Das NIS-Gesetz begleitet mich ja quasi von Anfang an, seit ich im Nationalrat bin. Machen wir gleich mit dieser Zeitreise weiter: Dieser Entwurf war ja schon einmal hier, 2024 – das ist schon einige Zeit her –, und der Text war ja nahezu identisch mit dem, den wir heute beschließen werden. Damals hat uns die notwendige Zweidrittelmehrheit gefehlt, weil die Kolleginnen und Kollegen von der SPÖ und von den NEOS der Meinung waren, dass das nicht in Ordnung ist. Heute wird quasi derselbe Text durchgebracht.
Könnte man jetzt genüsslich auf diesem Umstand herumreiten, auf diese Wendung hinweisen? – Ja. Könnte ich die gleichen Argumente bringen, die Sie damals gebracht haben, und heute gegen diesen Entwurf stimmen? – Ja. Aber was würde es uns bringen? Was bringt es? Wozu? Wenn es um den Schutz unserer kritischen Infrastruktur geht, ist, glaube ich, parteipolitisches Klein-Klein fehl am Platz. (Beifall bei den Grünen.)

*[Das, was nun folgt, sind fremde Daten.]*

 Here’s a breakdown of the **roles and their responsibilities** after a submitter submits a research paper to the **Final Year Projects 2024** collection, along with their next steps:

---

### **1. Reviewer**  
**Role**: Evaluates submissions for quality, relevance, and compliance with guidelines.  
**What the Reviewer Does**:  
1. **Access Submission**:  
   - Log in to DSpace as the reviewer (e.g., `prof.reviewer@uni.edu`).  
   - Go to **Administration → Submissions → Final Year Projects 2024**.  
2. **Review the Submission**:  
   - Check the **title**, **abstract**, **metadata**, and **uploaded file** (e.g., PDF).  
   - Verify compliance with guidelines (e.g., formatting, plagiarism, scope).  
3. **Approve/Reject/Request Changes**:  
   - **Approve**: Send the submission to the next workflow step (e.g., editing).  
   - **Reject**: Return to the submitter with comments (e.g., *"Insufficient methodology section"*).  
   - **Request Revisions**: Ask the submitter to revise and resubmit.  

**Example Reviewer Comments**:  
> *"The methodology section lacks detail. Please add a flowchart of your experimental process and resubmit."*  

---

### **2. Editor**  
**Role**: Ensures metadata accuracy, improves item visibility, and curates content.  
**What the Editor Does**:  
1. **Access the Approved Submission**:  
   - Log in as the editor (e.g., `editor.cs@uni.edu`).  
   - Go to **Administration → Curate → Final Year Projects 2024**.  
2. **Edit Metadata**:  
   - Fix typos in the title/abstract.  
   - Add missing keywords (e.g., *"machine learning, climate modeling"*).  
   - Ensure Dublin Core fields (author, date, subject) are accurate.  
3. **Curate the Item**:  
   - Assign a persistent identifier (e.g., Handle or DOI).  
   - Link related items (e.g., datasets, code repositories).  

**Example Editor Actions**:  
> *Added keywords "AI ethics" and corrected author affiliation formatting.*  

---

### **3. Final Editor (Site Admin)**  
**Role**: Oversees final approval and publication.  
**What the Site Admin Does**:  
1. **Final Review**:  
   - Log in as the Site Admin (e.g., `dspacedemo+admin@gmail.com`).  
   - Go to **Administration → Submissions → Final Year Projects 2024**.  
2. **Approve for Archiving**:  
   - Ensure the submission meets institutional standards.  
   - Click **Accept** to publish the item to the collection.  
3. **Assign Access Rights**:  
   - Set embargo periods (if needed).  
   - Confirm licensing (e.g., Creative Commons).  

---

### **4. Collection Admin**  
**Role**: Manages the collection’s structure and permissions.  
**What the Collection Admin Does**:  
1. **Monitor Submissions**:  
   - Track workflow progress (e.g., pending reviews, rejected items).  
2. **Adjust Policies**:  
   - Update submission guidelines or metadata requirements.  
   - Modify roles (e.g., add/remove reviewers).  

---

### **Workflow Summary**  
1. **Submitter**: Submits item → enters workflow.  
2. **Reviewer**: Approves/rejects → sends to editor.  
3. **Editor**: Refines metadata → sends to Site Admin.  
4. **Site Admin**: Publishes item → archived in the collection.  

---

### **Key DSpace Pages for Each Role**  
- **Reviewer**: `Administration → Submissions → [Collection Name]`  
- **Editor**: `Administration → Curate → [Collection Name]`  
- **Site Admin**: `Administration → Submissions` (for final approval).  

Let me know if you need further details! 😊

Wir haben heute schon öfter über die geopolitische Lage gesprochen und darüber, was hybride Kriegsführung bedeutet. Kritische Infrastruktur wird angegriffen – wir haben es schon gehört: Ministerien, Krankenhäuser, Energieanbieter, Verkehrsanbieter, alles Mögliche wird Ziel von Sabotage, der Kontinent ist auch Ziel von absichtlicher Desinformation. Auf all das sollten wir ja reagieren, und am besten europäisch und gemeinsam.
Aber was heißt das jetzt konkret für den einzelnen Österreicher, die einzelne Österreicherin? – Stellen Sie sich vor, Sie liegen in einem Krankenhaus, erwarten eine sehr, sehr wichtige Operation und auf einmal funktioniert nichts mehr – keine Patientenakte, keine Befunde, kein OP-Plan, die Operation kann nicht durchgeführt werden. Das ist in Barcelona passiert. Nach einem Hackerangriff wurden Hunderte Operationen abgesagt. Und das ist nicht Science-Fiction, das ist Realität, und genau deshalb braucht es eben Gesetze für mehr Cybersicherheit. (Beifall bei den Grünen und bei Abgeordneten der SPÖ.)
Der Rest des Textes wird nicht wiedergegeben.